Description: Fifteen-year-old Rae Maddox just wants to stay in one place like everyone else, but there's no chance of that happening-not with a free-spirited mother who thrives on cross-country moves. When the two of them land in Wisconsin sophomore year, things are off to a great start: her mom promises they'll stay until graduation, Rae makes two good friends and finally gets a chance at love. Her newfound happiness is jeopardized when the vice-principal at the high school pairs her with Allison Daly, a new girl with a bad attitude. As Allison's secrets unravel, and Rae's mother gets involved, Rae is forced to take charge of her own life or risk losing everything important to her.

Life on Hold











If anyone decides to give it a try, I hope you enjoy it. Thank you!


----------



## victoriag (May 31, 2009)

Just picked this up  
I loved Easily Amused...and I think I have Scattered on my Kindle as well...haven't read it yet though!
edit:
Okay, very silly of me...edit to say, yes, I just looked back and I read A Scattered Life last week!  Book titles sometimes fade away from my memory, but the story remains   Loved that one, very entertaining, stayed up extra late reading it!


----------



## Karen_McQ (Aug 9, 2009)

Too funny, victoria! I can relate. I usually remember books, but I totally blank out on movie titles. I've already gone to put something on my Netflix queue and realized I've already seen it. I'd blame getting older, but I don't think that's it. 

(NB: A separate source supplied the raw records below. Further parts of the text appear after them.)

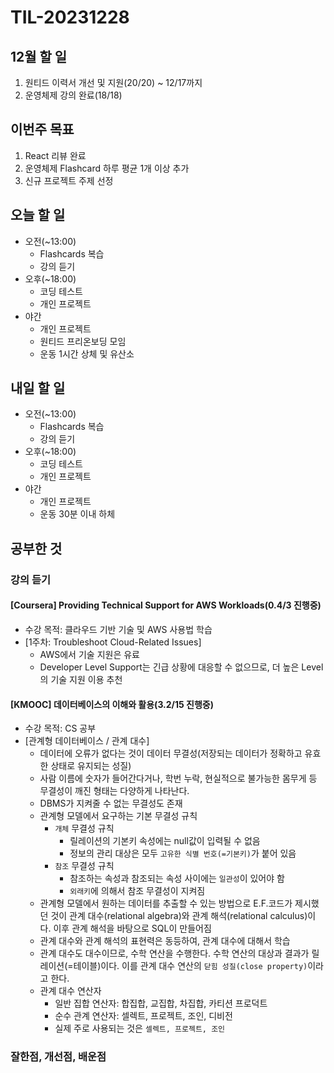 # TIL-20231228

## 12월 할 일

1. 원티드 이력서 개선 및 지원(20/20) ~ 12/17까지
2. 운영체제 강의 완료(18/18)

## 이번주 목표

1. React 리뷰 완료
2. 운영체제 Flashcard 하루 평균 1개 이상 추가
3. 신규 프로젝트 주제 선정

## 오늘 할 일

- 오전(~13:00)
  - Flashcards 복습
  - 강의 듣기
- 오후(~18:00)
  - 코딩 테스트
  - 개인 프로젝트
- 야간
  - 개인 프로젝트
  - 원티드 프리온보딩 모임
  - 운동 1시간 상체 및 유산소

## 내일 할 일

- 오전(~13:00)
  - Flashcards 복습
  - 강의 듣기
- 오후(~18:00)
  - 코딩 테스트
  - 개인 프로젝트
- 야간
  - 개인 프로젝트
  - 운동 30분 이내 하체

## 공부한 것

### 강의 듣기

#### [Coursera] Providing Technical Support for AWS Workloads(0.4/3 진행중)

- 수강 목적: 클라우드 기반 기술 및 AWS 사용법 학습
- [1주차: Troubleshoot Cloud-Related Issues]
  - AWS에서 기술 지원은 유료
  - Developer Level Support는 긴급 상황에 대응할 수 없으므로, 더 높은 Level의 기술 지원 이용 추천

#### [KMOOC] 데이터베이스의 이해와 활용(3.2/15 진행중)

- 수강 목적: CS 공부
- [관계형 데이터베이스 / 관계 대수]
  - 데이터에 오류가 없다는 것이 데이터 무결성(저장되는 데이터가 정확하고 유효한 상태로 유지되는 성질)
  - 사람 이름에 숫자가 들어간다거나, 학번 누락, 현실적으로 불가능한 몸무게 등 무결성이 깨진 형태는 다양하게 나타난다.
  - DBMS가 지켜줄 수 없는 무결성도 존재
  - 관계형 모델에서 요구하는 기본 무결성 규칙
    - `개체` 무결성 규칙
      - 릴레이션의 기본키 속성에는 null값이 입력될 수 없음
      - 정보의 관리 대상은 모두 `고유한 식별 번호(=기본키)`가 붙어 있음
    - `참조` 무결성 규칙
      - 참조하는 속성과 참조되는 속성 사이에는 `일관성`이 있어야 함
      - `외래키`에 의해서 참조 무결성이 지켜짐
  - 관계형 모델에서 원하는 데이터를 추출할 수 있는 방법으로 E.F.코드가 제시했던 것이 관계 대수(relational algebra)와 관계 해석(relational calculus)이다. 이후 관계 해석을 바탕으로 SQL이 만들어짐
  - 관계 대수와 관계 해석의 표현력은 동등하여, 관계 대수에 대해서 학습
  - 관계 대수도 대수이므로, 수학 연산을 수행한다. 수학 연산의 대상과 결과가 릴레이션(=테이블)이다. 이를 관계 대수 연산의 `닫힘 성질(close property)`이라고 한다.
  - 관계 대수 연산자
    - 일반 집합 연산자: 합집합, 교집합, 차집합, 카티션 프로덕트
    - 순수 관계 연산자: 셀렉트, 프로젝트, 조인, 디비전
    - 실제 주로 사용되는 것은 `셀렉트, 프로젝트, 조인`

### 잘한점, 개선점, 배운점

Thanks for buying _Life on Hold._ Fingers crossed you like it!


----------



## Karen_McQ (Aug 9, 2009)

Yesterday I got an email from a woman who'd read several of my books and she said _Life on Hold_ "is your best yet!" Words to make an author smile. And this was a librarian who reads a lot of YA (young adult) novels, so her words carry a lot of weight.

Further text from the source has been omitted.